Saved data entries
----

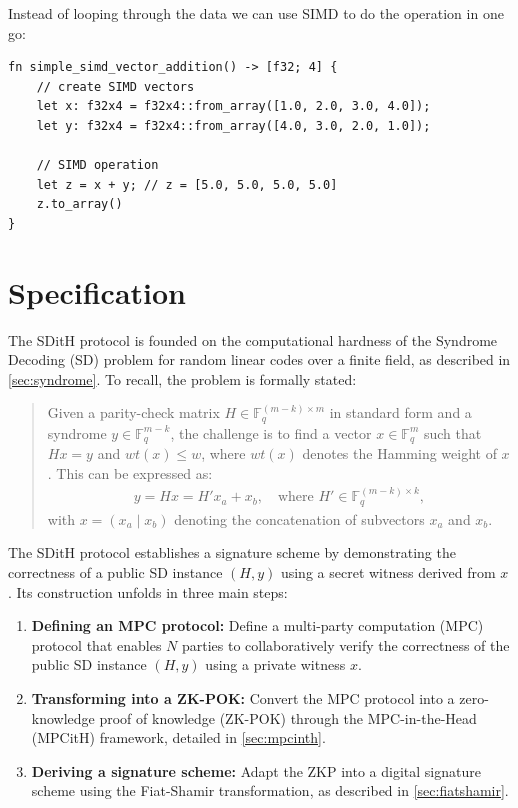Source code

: \documentclass[11pt]{report}
\theoremstyle{definition}
\theoremstyle{plain}
\begin{document}
Instead of looping through the data we can use SIMD to do the operation in one go:

\begin{verbatim}
fn simple_simd_vector_addition() -> [f32; 4] {
    // create SIMD vectors
    let x: f32x4 = f32x4::from_array([1.0, 2.0, 3.0, 4.0]);
    let y: f32x4 = f32x4::from_array([4.0, 3.0, 2.0, 1.0]);

    // SIMD operation
    let z = x + y; // z = [5.0, 5.0, 5.0, 5.0]
    z.to_array() 
}
\end{verbatim}

\chapter{Specification}\label{ch:spec}

The SDitH protocol is founded on the computational hardness of the Syndrome Decoding (SD) problem for random linear codes over a finite field, as described in \autoref{sec:syndrome}. To recall, the problem is formally stated:
\begin{quote}
  Given a parity-check matrix $H \in \mathbb{F}_q^{(m-k) \times m}$ in standard form and a syndrome $y \in \mathbb{F}_q^{m-k}$, the challenge is to find a vector $x \in \mathbb{F}_q^m$ such that $Hx = y$ and $wt(x) \leq w$, where $wt(x)$ denotes the Hamming weight of $x$. This can be expressed as:
  \begin{align*}
    y = Hx = H'x_a + x_b, \quad \text{where } H' \in \mathbb{F}_q^{(m-k) \times k},
  \end{align*}
  with $x = (x_a \mid x_b)$ denoting the concatenation of subvectors $x_a$ and $x_b$.
\end{quote}

The SDitH protocol establishes a signature scheme by demonstrating the correctness of a public SD instance $(H, y)$ using a secret witness derived from $x$. Its construction unfolds in three main steps:
\begin{enumerate}
  \item \textbf{Defining an MPC protocol:} Define a multi-party computation (MPC) protocol that enables $N$ parties to collaboratively verify the correctness of the public SD instance $(H, y)$ using a private witness $x$.
  \item \textbf{Transforming into a ZK-POK:} Convert the MPC protocol into a zero-knowledge proof of knowledge (ZK-POK) through the MPC-in-the-Head (MPCitH) framework, detailed in \autoref{sec:mpcinth}.
  \item \textbf{Deriving a signature scheme:} Adapt the ZKP into a digital signature scheme using the Fiat-Shamir transformation, as described in \autoref{sec:fiatshamir}.
\end{enumerate}
\end{document}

----

## Assignment
Please repeat each record above precisely, with the pictures left out.

## Task output
Source code

: \documentclass[11pt]{report}
\theoremstyle{definition}
\theoremstyle{plain}
\begin{document}
Instead of looping through the data we can use SIMD to do the operation in one go:

\begin{verbatim}
fn simple_simd_vector_addition() -> [f32; 4] {
    // create SIMD vectors
    let x: f32x4 = f32x4::from_array([1.0, 2.0, 3.0, 4.0]);
    let y: f32x4 = f32x4::from_array([4.0, 3.0, 2.0, 1.0]);

    // SIMD operation
    let z = x + y; // z = [5.0, 5.0, 5.0, 5.0]
    z.to_array() 
}
\end{verbatim}

\chapter{Specification}\label{ch:spec}

The SDitH protocol is founded on the computational hardness of the Syndrome Decoding (SD) problem for random linear codes over a finite field, as described in \autoref{sec:syndrome}. To recall, the problem is formally stated:
\begin{quote}
  Given a parity-check matrix $H \in \mathbb{F}_q^{(m-k) \times m}$ in standard form and a syndrome $y \in \mathbb{F}_q^{m-k}$, the challenge is to find a vector $x \in \mathbb{F}_q^m$ such that $Hx = y$ and $wt(x) \leq w$, where $wt(x)$ denotes the Hamming weight of $x$. This can be expressed as:
  \begin{align*}
    y = Hx = H'x_a + x_b, \quad \text{where } H' \in \mathbb{F}_q^{(m-k) \times k},
  \end{align*}
  with $x = (x_a \mid x_b)$ denoting the concatenation of subvectors $x_a$ and $x_b$.
\end{quote}

The SDitH protocol establishes a signature scheme by demonstrating the correctness of a public SD instance $(H, y)$ using a secret witness derived from $x$. Its construction unfolds in three main steps:
\begin{enumerate}
  \item \textbf{Defining an MPC protocol:} Define a multi-party computation (MPC) protocol that enables $N$ parties to collaboratively verify the correctness of the public SD instance $(H, y)$ using a private witness $x$.
  \item \textbf{Transforming into a ZK-POK:} Convert the MPC protocol into a zero-knowledge proof of knowledge (ZK-POK) through the MPC-in-the-Head (MPCitH) framework, detailed in \autoref{sec:mpcinth}.
  \item \textbf{Deriving a signature scheme:} Adapt the ZKP into a digital signature scheme using the Fiat-Shamir transformation, as described in \autoref{sec:fiatshamir}.
\end{enumerate}
\end{document}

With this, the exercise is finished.